26-05-2024
Mont Blanc
3856
Tifix
1

11h30, nous voilà sur le parking d’Argentière. La station est déserte, les remontées mécaniques se reposent, c’est calme. Avec les camarades Tifix et Oliv, nous nous répartissons le matériel. Une fois nos sacs ficelés, nous les vissons sur nos épaules. Le poids se fait sentir, le portage s’annonce physique.

Nous attaquons les lacets raides des pistes de ski menant au sommet de la station. Le rythme est lent, le poids nous ralentit. Après 700 mètres de dénivelé, nous pouvons enfin chausser dans une neige colorée par le sable du Sahara. Nous nous laissons glisser sur le glacier d’Argentière. Mes camarades sont déjà venus se balader par ici, c’est une première pour moi.

Le cadre est grandiose, nous évoluons entre de petites crevasses sous les faces Nord mythiques de la vallée de Chamonix. La Verte, la Grande Rocheuse, les Droites, les Courtes, un spectacle marquant. Nous atteignons le Refuge d’hiver sous un léger grésil.

Un grand nombre de peaux sèchent sur les balustrades. Cela n’annonce rien qui vaille. Après un bref échange avec un moustachu, nous comprenons que le refuge est full de chez full. C’est la déconvenue.

Pendant que les réchauds vrombissent pour faire fondre la neige, nous allons à la pêche aux infos. 6 pour le Coutu, 12 pour les Courtes, 4 pour le Barbey et ptet 2 pour les Cristaux. Avec Oliv, on négocie une petite sieste sur un matelas avec deux sympathiques chamoniards. 1h plus tard, ils nous réveillent, ils vont se coucher. Nous nous retrouvons dans le réfectoire, encore endormi.

Après avoir avaler notre repas du soir, nous statuons sur la stratégie du lendemain. Nous allons nous faire réveiller par les premiers dans tous les cas. L’objectif sera de les coller, pour éviter de se prendre du gros sluff dans la face qui pourrait être dangereux. Une fois les affaires rassemblées, chacun prépare son lit. Oliv colle deux bans mais déchante rapidement à cause d'un bruit grinçant très désagréable. Il grimpe sur la table. Je grimpe sur la deuxième. Quant à Tifix, il désosse les petits matelas de deux barquettes de secours et se cale par terre. Pour couronner le tout, la lumière du réfectoire fonctionne via un détecteur de mouvement. Nous passerons donc la nuit sous un phare. Ce moment de repos s'annonce top confort, on profite.

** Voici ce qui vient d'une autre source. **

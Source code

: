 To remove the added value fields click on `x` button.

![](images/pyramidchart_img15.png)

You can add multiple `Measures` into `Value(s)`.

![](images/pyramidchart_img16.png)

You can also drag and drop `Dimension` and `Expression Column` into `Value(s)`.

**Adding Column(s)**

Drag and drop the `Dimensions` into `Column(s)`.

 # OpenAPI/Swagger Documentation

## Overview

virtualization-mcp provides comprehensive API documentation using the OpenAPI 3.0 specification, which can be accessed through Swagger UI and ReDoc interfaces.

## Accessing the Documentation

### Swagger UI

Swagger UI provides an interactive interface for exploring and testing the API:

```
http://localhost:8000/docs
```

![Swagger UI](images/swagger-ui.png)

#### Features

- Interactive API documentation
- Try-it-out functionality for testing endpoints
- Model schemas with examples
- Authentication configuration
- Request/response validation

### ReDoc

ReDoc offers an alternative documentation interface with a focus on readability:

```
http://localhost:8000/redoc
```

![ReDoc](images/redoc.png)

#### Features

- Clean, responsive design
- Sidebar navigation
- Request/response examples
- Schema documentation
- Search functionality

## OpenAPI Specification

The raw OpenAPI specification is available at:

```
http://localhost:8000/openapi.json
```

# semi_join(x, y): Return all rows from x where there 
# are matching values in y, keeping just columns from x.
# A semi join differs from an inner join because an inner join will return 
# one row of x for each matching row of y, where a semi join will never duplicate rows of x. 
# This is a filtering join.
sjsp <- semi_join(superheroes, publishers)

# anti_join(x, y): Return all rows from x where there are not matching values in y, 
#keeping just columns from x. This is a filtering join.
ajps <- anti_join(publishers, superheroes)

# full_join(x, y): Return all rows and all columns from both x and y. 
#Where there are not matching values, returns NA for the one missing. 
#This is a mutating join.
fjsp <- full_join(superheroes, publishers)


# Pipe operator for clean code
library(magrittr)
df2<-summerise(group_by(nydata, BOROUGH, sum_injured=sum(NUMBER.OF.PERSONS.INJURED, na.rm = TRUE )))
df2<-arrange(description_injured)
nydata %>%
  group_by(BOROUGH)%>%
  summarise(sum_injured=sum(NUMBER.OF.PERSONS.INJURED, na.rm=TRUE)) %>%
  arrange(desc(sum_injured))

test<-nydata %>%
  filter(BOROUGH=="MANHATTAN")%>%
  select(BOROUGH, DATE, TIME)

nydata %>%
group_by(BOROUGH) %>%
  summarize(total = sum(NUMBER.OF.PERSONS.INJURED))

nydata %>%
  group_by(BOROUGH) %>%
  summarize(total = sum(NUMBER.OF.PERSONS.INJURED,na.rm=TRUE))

2h20 du mat, les chamoniards poussent la porte du dortoir. La nuit fut courte.

3h, nous chaussons les skis et le snowboard à l'entrée du refuge. Il fait nuit noire. Nous nous laissons glisser vers le glacier sur une neige béton armée. Après un dépôt de matériel de bivouac derrière un rocher, nous remontons le glacier à grandes enjambées. Le ciel est étoilé, les frontales des skieurs dansent devant nous. Arrivé au bas du cône nous mettons les couteaux et attaquons l'ascension.

Tifix et moi, passons rapidement en crampons. Au premier coup de crabes, c'est la déconvenue. Nous traversons la croute à chaque pas. L’ascension du cône n'est pas de tout repos. Arrivé à la rimaye, nous butons sur une crevasse bien ouverte. Ce mur de glace barre la face et rend la descente exposée. Nous passons l'obstacle rive droite sur une langue de neige. Le jour se lève doucement.

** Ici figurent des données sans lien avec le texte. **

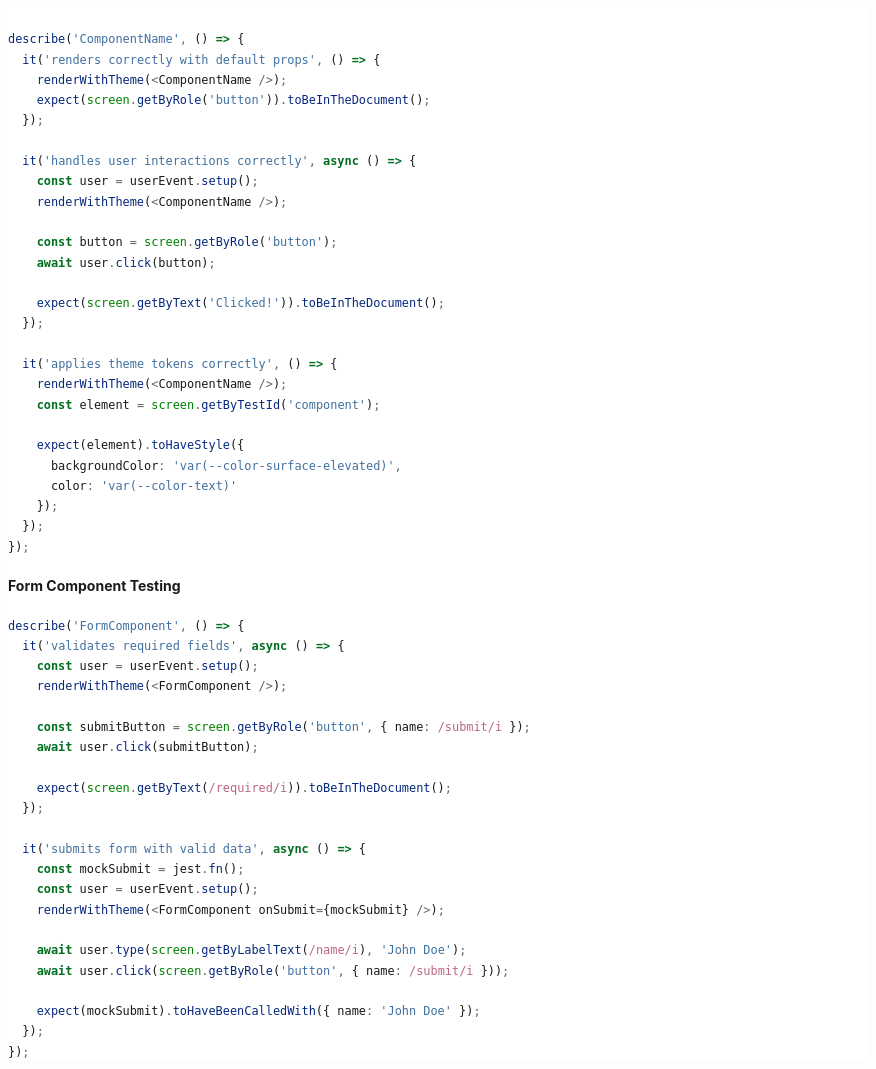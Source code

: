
 ```typescript

describe('ComponentName', () => {
  it('renders correctly with default props', () => {
    renderWithTheme(<ComponentName />);
    expect(screen.getByRole('button')).toBeInTheDocument();
  });

  it('handles user interactions correctly', async () => {
    const user = userEvent.setup();
    renderWithTheme(<ComponentName />);
    
    const button = screen.getByRole('button');
    await user.click(button);
    
    expect(screen.getByText('Clicked!')).toBeInTheDocument();
  });

  it('applies theme tokens correctly', () => {
    renderWithTheme(<ComponentName />);
    const element = screen.getByTestId('component');
    
    expect(element).toHaveStyle({
      backgroundColor: 'var(--color-surface-elevated)',
      color: 'var(--color-text)'
    });
  });
});
```

#### Form Component Testing
```typescript
describe('FormComponent', () => {
  it('validates required fields', async () => {
    const user = userEvent.setup();
    renderWithTheme(<FormComponent />);
    
    const submitButton = screen.getByRole('button', { name: /submit/i });
    await user.click(submitButton);
    
    expect(screen.getByText(/required/i)).toBeInTheDocument();
  });

  it('submits form with valid data', async () => {
    const mockSubmit = jest.fn();
    const user = userEvent.setup();
    renderWithTheme(<FormComponent onSubmit={mockSubmit} />);
    
    await user.type(screen.getByLabelText(/name/i), 'John Doe');
    await user.click(screen.getByRole('button', { name: /submit/i }));
    
    expect(mockSubmit).toHaveBeenCalledWith({ name: 'John Doe' });
  });
});
```
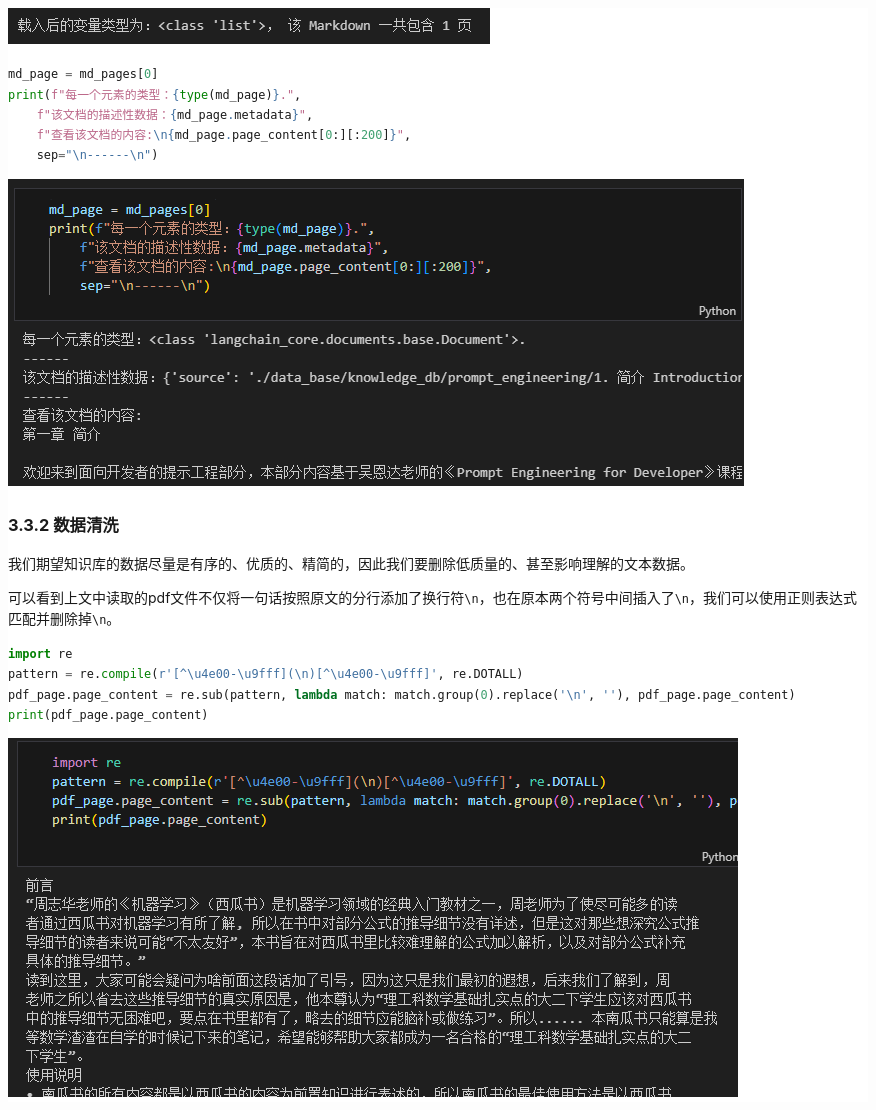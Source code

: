 <img src="../picts/image-20240623144604983.png" style="margin-left:0px;" />

```python
md_page = md_pages[0]
print(f"每一个元素的类型：{type(md_page)}.", 
    f"该文档的描述性数据：{md_page.metadata}", 
    f"查看该文档的内容:\n{md_page.page_content[0:][:200]}", 
    sep="\n------\n")
```

<img src="../picts/image-20240623144635386.png" style="margin-left:0px;" />

### 3.3.2 数据清洗

我们期望知识库的数据尽量是有序的、优质的、精简的，因此我们要删除低质量的、甚至影响理解的文本数据。  

可以看到上文中读取的pdf文件不仅将一句话按照原文的分行添加了换行符`\n`，也在原本两个符号中间插入了`\n`，我们可以使用正则表达式匹配并删除掉`\n`。

```python
import re
pattern = re.compile(r'[^\u4e00-\u9fff](\n)[^\u4e00-\u9fff]', re.DOTALL)
pdf_page.page_content = re.sub(pattern, lambda match: match.group(0).replace('\n', ''), pdf_page.page_content)
print(pdf_page.page_content)
```

<img src="../picts/image-20240623145444254.png" />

Les premiers rayons du soleil commencent à chauffer la face. Nous nous élevons dans les marches de nos prédécesseurs. Ils nous envoient du sluff par moment qui recouvre leurs traces. Le groupe des 3 autres gonz se positionnent derrière nous. Le top est lancé.

La course avec le soleil et le devoir de maintenir le rythme derrière nos acolytes pimente la montée. A mi - face, deux gaziers du groupe de tête mettent le clignotant à droite. Les chamoniards : " On en a marre de se prendre du sluff, le soleil chauffe déjà pas mal, on va descendre et aller se faire plaisir en face. Bon courage les gars ! "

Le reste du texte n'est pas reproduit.